I'm 99% sure JC Whitney sells replacement carpet in various colors for the B14.


----------



## xt_out (Jun 23, 2003)

i hope you're getting black!!!...this is a link from a long time ago, and im farely certain its the EXACT same for the 200sx, when i start fresh (w/out this long ass link) for a 200 instead of my old sentra, the price jumps $50 or so...so get this and consider yourself saving money! http://66.45.76.155/?SESSIONID=EVV5...SSAN&moldNum=726&model=SENTRA+-+NISSAN+SENTRA


----------



## myoung (Apr 15, 2002)

These guys carry a good supply of pre-molded carpet.. have several Nissan apps.

http://www.accmats.com/


----------



## Radioaktiv (Feb 12, 2004)

$160?
yikes


----------



## myoung (Apr 15, 2002)

Radioaktiv said:


> $160?
> yikes


I guess if you want good stuff, that's what it costs..


----------



## Radioaktiv (Feb 12, 2004)

yeah
i was just expecting like under $100


----------



## SPEEDO (Jun 9, 2003)

just for fun I check a dealers price.... $138.83


----------



## Token Moron (Mar 28, 2003)

dealer is 138?? i dont know about that one.....if i got mine like 3 years ago from JC whitney in black for like $140. direct fit, pre molded and all i had to do was cut holes for the seat bolts, ecu, center console, etc.


----------



## wickedsr20 (Aug 8, 2002)

I plan on getting black carpet for my 200 soon and I will be using either the JC Whitney black carpet or the ACCmats black carpet.
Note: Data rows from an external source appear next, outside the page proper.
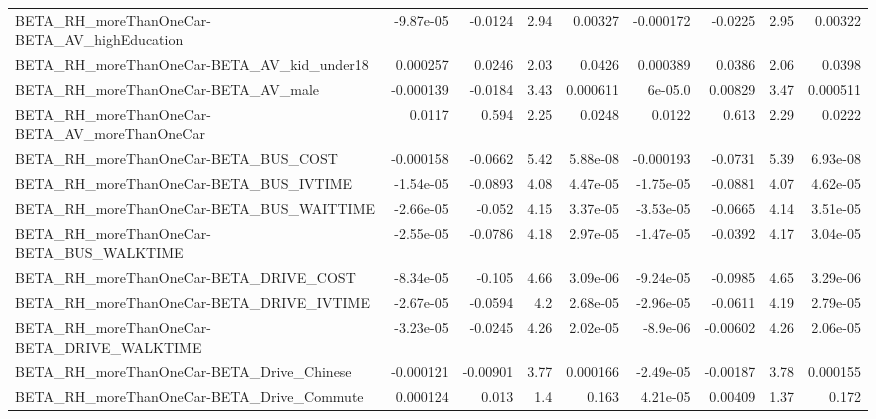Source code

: \begin{tabular}{lrrrrrrrr}
BETA\_RH\_moreThanOneCar-BETA\_AV\_highEducation       &   -9.87e-05 &      -0.0124 &     2.94 &  0.00327 &  -0.000172 &     -0.0225 &         2.95 &       0.00322 \\
BETA\_RH\_moreThanOneCar-BETA\_AV\_kid\_under18         &    0.000257 &       0.0246 &     2.03 &   0.0426 &   0.000389 &      0.0386 &         2.06 &        0.0398 \\
BETA\_RH\_moreThanOneCar-BETA\_AV\_male                &   -0.000139 &      -0.0184 &     3.43 & 0.000611 &    6e-05.0 &     0.00829 &         3.47 &      0.000511 \\
BETA\_RH\_moreThanOneCar-BETA\_AV\_moreThanOneCar      &      0.0117 &        0.594 &     2.25 &   0.0248 &     0.0122 &       0.613 &         2.29 &        0.0222 \\
BETA\_RH\_moreThanOneCar-BETA\_BUS\_COST               &   -0.000158 &      -0.0662 &     5.42 & 5.88e-08 &  -0.000193 &     -0.0731 &         5.39 &      6.93e-08 \\
BETA\_RH\_moreThanOneCar-BETA\_BUS\_IVTIME             &   -1.54e-05 &      -0.0893 &     4.08 & 4.47e-05 &  -1.75e-05 &     -0.0881 &         4.07 &      4.62e-05 \\
BETA\_RH\_moreThanOneCar-BETA\_BUS\_WAITTIME           &   -2.66e-05 &       -0.052 &     4.15 & 3.37e-05 &  -3.53e-05 &     -0.0665 &         4.14 &      3.51e-05 \\
BETA\_RH\_moreThanOneCar-BETA\_BUS\_WALKTIME           &   -2.55e-05 &      -0.0786 &     4.18 & 2.97e-05 &  -1.47e-05 &     -0.0392 &         4.17 &      3.04e-05 \\
BETA\_RH\_moreThanOneCar-BETA\_DRIVE\_COST             &   -8.34e-05 &       -0.105 &     4.66 & 3.09e-06 &  -9.24e-05 &     -0.0985 &         4.65 &      3.29e-06 \\
BETA\_RH\_moreThanOneCar-BETA\_DRIVE\_IVTIME           &   -2.67e-05 &      -0.0594 &      4.2 & 2.68e-05 &  -2.96e-05 &     -0.0611 &         4.19 &      2.79e-05 \\
BETA\_RH\_moreThanOneCar-BETA\_DRIVE\_WALKTIME         &   -3.23e-05 &      -0.0245 &     4.26 & 2.02e-05 &   -8.9e-06 &    -0.00602 &         4.26 &      2.06e-05 \\
BETA\_RH\_moreThanOneCar-BETA\_Drive\_Chinese          &   -0.000121 &     -0.00901 &     3.77 & 0.000166 &  -2.49e-05 &    -0.00187 &         3.78 &      0.000155 \\
BETA\_RH\_moreThanOneCar-BETA\_Drive\_Commute          &    0.000124 &        0.013 &      1.4 &    0.163 &   4.21e-05 &     0.00409 &         1.37 &         0.172 \\

\end{tabular}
I've been wanting to black out the interior for a long time now.


----------



## myoung (Apr 15, 2002)

wickedsr20 said:


> I plan on getting black carpet for my 200 soon and I will be using either the JC Whitney black carpet or the ACCmats black carpet. I've been wanting to black out the interior for a long time now.


I would imagine the ACCmats carpet is a lot better than the JC Whitney stuff. You can find some good deals through JC but they also sell a lot of crap.


----------



## pete? (Jul 6, 2004)

^ i agree jcw stuff may be pretty shody (i meen you can get it in neon yellow..........i have nothing left to say lol) and you dont want chincy looking carpet. id spend the extra money and get very high quality carpet in jet black for my car


----------



## Radioaktiv (Feb 12, 2004)

mmm black carpet would be nice
too bad im too freakin cheap to drop 2 bills on some carpet


----------



## pete? (Jul 6, 2004)

i may be looking at the wrong carpet but jcw says its now $219! http://www.jcwhitney.com/autoparts/ProductDisplay/s-10101/p-6692/c-10101


----------



## schauhan (Apr 29, 2004)

I recently got carpet for my sentra 91 from http://www.accmats.com/ through dealer for $138, carpet sounds pretty decent. I am happy with the purchase.


----------



## FatBoy4 (May 12, 2002)

ok i just found this thread and my carpet is crap and the padding is also coming up on my drivers side so I was thinking of replacing it now does this aftermarket come with the padding also?


----------